Activity: Give back every record below precisely as written.
/---
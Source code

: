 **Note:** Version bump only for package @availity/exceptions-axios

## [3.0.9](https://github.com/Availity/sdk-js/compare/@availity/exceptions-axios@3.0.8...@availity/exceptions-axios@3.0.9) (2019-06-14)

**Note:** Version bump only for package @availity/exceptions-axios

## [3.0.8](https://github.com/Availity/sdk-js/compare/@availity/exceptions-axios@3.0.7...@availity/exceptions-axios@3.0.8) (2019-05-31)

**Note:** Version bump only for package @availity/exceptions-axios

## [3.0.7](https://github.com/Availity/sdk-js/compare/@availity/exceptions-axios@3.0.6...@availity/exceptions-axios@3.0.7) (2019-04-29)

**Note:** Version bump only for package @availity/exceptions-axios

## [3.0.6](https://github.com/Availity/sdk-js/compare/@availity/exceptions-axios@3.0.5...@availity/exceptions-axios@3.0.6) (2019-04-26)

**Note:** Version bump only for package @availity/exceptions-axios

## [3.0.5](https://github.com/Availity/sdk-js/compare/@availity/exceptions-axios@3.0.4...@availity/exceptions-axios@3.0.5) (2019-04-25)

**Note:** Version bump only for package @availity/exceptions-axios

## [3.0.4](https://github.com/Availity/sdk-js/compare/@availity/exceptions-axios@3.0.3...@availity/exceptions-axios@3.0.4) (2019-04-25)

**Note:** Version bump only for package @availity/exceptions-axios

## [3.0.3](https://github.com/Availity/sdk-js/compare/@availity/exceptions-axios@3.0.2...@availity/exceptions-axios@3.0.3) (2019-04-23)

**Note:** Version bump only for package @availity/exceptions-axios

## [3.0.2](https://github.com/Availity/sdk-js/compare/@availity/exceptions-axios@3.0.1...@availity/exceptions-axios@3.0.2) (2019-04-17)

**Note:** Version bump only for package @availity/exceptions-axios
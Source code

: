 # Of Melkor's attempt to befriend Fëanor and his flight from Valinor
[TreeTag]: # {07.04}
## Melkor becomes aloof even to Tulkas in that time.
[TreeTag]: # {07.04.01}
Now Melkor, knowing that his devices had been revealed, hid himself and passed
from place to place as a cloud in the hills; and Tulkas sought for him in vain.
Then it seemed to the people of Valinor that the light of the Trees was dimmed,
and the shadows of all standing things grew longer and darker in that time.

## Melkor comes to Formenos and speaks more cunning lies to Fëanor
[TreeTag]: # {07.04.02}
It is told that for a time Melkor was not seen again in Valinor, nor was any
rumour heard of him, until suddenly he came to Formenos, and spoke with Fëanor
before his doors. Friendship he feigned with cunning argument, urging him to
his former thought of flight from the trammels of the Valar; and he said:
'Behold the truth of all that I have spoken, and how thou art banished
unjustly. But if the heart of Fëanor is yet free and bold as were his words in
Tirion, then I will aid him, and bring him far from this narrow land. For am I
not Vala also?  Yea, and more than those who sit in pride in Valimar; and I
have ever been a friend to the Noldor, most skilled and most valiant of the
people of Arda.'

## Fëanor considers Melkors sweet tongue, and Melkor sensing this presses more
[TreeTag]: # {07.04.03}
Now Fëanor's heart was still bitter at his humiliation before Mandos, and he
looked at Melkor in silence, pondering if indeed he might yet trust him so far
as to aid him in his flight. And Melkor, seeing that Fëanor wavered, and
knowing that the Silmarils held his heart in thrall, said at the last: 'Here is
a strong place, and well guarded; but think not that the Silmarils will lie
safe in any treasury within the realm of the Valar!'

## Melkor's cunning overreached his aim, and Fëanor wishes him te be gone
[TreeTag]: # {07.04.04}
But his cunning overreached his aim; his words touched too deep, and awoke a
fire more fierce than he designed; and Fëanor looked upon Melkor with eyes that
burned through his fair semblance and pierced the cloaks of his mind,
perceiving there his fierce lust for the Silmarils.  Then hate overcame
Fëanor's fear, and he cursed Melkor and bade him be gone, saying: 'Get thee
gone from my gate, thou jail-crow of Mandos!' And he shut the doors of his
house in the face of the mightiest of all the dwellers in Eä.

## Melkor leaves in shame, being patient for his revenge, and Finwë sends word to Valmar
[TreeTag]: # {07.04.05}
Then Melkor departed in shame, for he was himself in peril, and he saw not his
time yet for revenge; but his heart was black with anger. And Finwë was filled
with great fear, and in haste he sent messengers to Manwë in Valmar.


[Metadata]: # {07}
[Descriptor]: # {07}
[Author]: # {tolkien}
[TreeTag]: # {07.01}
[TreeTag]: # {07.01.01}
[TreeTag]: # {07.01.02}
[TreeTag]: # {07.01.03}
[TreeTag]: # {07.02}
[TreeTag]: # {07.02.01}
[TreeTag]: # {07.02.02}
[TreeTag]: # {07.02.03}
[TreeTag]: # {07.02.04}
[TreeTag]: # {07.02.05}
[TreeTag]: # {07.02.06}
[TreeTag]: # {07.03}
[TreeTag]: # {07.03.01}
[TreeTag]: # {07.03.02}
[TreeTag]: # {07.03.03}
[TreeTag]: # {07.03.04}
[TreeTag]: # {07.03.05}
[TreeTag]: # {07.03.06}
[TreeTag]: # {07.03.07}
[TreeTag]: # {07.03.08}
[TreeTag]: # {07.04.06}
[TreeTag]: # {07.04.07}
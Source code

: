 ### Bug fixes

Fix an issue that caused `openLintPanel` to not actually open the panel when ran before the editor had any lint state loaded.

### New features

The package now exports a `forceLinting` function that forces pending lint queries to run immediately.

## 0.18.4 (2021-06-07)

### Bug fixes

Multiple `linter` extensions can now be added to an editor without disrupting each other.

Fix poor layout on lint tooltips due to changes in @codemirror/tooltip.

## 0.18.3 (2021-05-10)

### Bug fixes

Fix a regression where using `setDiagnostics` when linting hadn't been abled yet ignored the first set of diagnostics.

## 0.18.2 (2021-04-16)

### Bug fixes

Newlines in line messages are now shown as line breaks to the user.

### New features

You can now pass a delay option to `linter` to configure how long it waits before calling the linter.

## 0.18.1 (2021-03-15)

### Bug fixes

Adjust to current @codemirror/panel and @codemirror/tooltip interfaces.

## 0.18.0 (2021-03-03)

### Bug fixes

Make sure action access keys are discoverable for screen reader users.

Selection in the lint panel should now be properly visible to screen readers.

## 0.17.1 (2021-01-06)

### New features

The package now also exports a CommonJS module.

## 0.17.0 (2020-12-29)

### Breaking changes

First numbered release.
\---
Answer:
Source code

: **Note:** Version bump only for package @availity/exceptions-axios

## [3.0.9](https://github.com/Availity/sdk-js/compare/@availity/exceptions-axios@3.0.8...@availity/exceptions-axios@3.0.9) (2019-06-14)

**Note:** Version bump only for package @availity/exceptions-axios

## [3.0.8](https://github.com/Availity/sdk-js/compare/@availity/exceptions-axios@3.0.7...@availity/exceptions-axios@3.0.8) (2019-05-31)

**Note:** Version bump only for package @availity/exceptions-axios

## [3.0.7](https://github.com/Availity/sdk-js/compare/@availity/exceptions-axios@3.0.6...@availity/exceptions-axios@3.0.7) (2019-04-29)

**Note:** Version bump only for package @availity/exceptions-axios

## [3.0.6](https://github.com/Availity/sdk-js/compare/@availity/exceptions-axios@3.0.5...@availity/exceptions-axios@3.0.6) (2019-04-26)

**Note:** Version bump only for package @availity/exceptions-axios

## [3.0.5](https://github.com/Availity/sdk-js/compare/@availity/exceptions-axios@3.0.4...@availity/exceptions-axios@3.0.5) (2019-04-25)

**Note:** Version bump only for package @availity/exceptions-axios

## [3.0.4](https://github.com/Availity/sdk-js/compare/@availity/exceptions-axios@3.0.3...@availity/exceptions-axios@3.0.4) (2019-04-25)

**Note:** Version bump only for package @availity/exceptions-axios

## [3.0.3](https://github.com/Availity/sdk-js/compare/@availity/exceptions-axios@3.0.2...@availity/exceptions-axios@3.0.3) (2019-04-23)

**Note:** Version bump only for package @availity/exceptions-axios

## [3.0.2](https://github.com/Availity/sdk-js/compare/@availity/exceptions-axios@3.0.1...@availity/exceptions-axios@3.0.2) (2019-04-17)

**Note:** Version bump only for package @availity/exceptions-axios
Source code

: # Of Melkor's attempt to befriend Fëanor and his flight from Valinor
[TreeTag]: # {07.04}
## Melkor becomes aloof even to Tulkas in that time.
[TreeTag]: # {07.04.01}
Now Melkor, knowing that his devices had been revealed, hid himself and passed
from place to place as a cloud in the hills; and Tulkas sought for him in vain.
Then it seemed to the people of Valinor that the light of the Trees was dimmed,
and the shadows of all standing things grew longer and darker in that time.

## Melkor comes to Formenos and speaks more cunning lies to Fëanor
[TreeTag]: # {07.04.02}
It is told that for a time Melkor was not seen again in Valinor, nor was any
rumour heard of him, until suddenly he came to Formenos, and spoke with Fëanor
before his doors. Friendship he feigned with cunning argument, urging him to
his former thought of flight from the trammels of the Valar; and he said:
'Behold the truth of all that I have spoken, and how thou art banished
unjustly. But if the heart of Fëanor is yet free and bold as were his words in
Tirion, then I will aid him, and bring him far from this narrow land. For am I
not Vala also?  Yea, and more than those who sit in pride in Valimar; and I
have ever been a friend to the Noldor, most skilled and most valiant of the
people of Arda.'

## Fëanor considers Melkors sweet tongue, and Melkor sensing this presses more
[TreeTag]: # {07.04.03}
Now Fëanor's heart was still bitter at his humiliation before Mandos, and he
looked at Melkor in silence, pondering if indeed he might yet trust him so far
as to aid him in his flight. And Melkor, seeing that Fëanor wavered, and
knowing that the Silmarils held his heart in thrall, said at the last: 'Here is
a strong place, and well guarded; but think not that the Silmarils will lie
safe in any treasury within the realm of the Valar!'

## Melkor's cunning overreached his aim, and Fëanor wishes him te be gone
[TreeTag]: # {07.04.04}
But his cunning overreached his aim; his words touched too deep, and awoke a
fire more fierce than he designed; and Fëanor looked upon Melkor with eyes that
burned through his fair semblance and pierced the cloaks of his mind,
perceiving there his fierce lust for the Silmarils.  Then hate overcame
Fëanor's fear, and he cursed Melkor and bade him be gone, saying: 'Get thee
gone from my gate, thou jail-crow of Mandos!' And he shut the doors of his
house in the face of the mightiest of all the dwellers in Eä.

## Melkor leaves in shame, being patient for his revenge, and Finwë sends word to Valmar
[TreeTag]: # {07.04.05}
Then Melkor departed in shame, for he was himself in peril, and he saw not his
time yet for revenge; but his heart was black with anger. And Finwë was filled
with great fear, and in haste he sent messengers to Manwë in Valmar.


[Metadata]: # {07}
[Descriptor]: # {07}
[Author]: # {tolkien}
[TreeTag]: # {07.01}
[TreeTag]: # {07.01.01}
[TreeTag]: # {07.01.02}
[TreeTag]: # {07.01.03}
[TreeTag]: # {07.02}
[TreeTag]: # {07.02.01}
[TreeTag]: # {07.02.02}
[TreeTag]: # {07.02.03}
[TreeTag]: # {07.02.04}
[TreeTag]: # {07.02.05}
[TreeTag]: # {07.02.06}
[TreeTag]: # {07.03}
[TreeTag]: # {07.03.01}
[TreeTag]: # {07.03.02}
[TreeTag]: # {07.03.03}
[TreeTag]: # {07.03.04}
[TreeTag]: # {07.03.05}
[TreeTag]: # {07.03.06}
[TreeTag]: # {07.03.07}
[TreeTag]: # {07.03.08}
[TreeTag]: # {07.04.06}
[TreeTag]: # {07.04.07}
Source code

: ### Bug fixes

Fix an issue that caused `openLintPanel` to not actually open the panel when ran before the editor had any lint state loaded.

### New features

The package now exports a `forceLinting` function that forces pending lint queries to run immediately.

## 0.18.4 (2021-06-07)

### Bug fixes

Multiple `linter` extensions can now be added to an editor without disrupting each other.

Fix poor layout on lint tooltips due to changes in @codemirror/tooltip.

## 0.18.3 (2021-05-10)

### Bug fixes

Fix a regression where using `setDiagnostics` when linting hadn't been abled yet ignored the first set of diagnostics.

## 0.18.2 (2021-04-16)

### Bug fixes

Newlines in line messages are now shown as line breaks to the user.

### New features

You can now pass a delay option to `linter` to configure how long it waits before calling the linter.

## 0.18.1 (2021-03-15)

### Bug fixes

Adjust to current @codemirror/panel and @codemirror/tooltip interfaces.

## 0.18.0 (2021-03-03)

### Bug fixes

Make sure action access keys are discoverable for screen reader users.

Selection in the lint panel should now be properly visible to screen readers.

## 0.17.1 (2021-01-06)

### New features

The package now also exports a CommonJS module.

## 0.17.0 (2020-12-29)

### Breaking changes

First numbered release.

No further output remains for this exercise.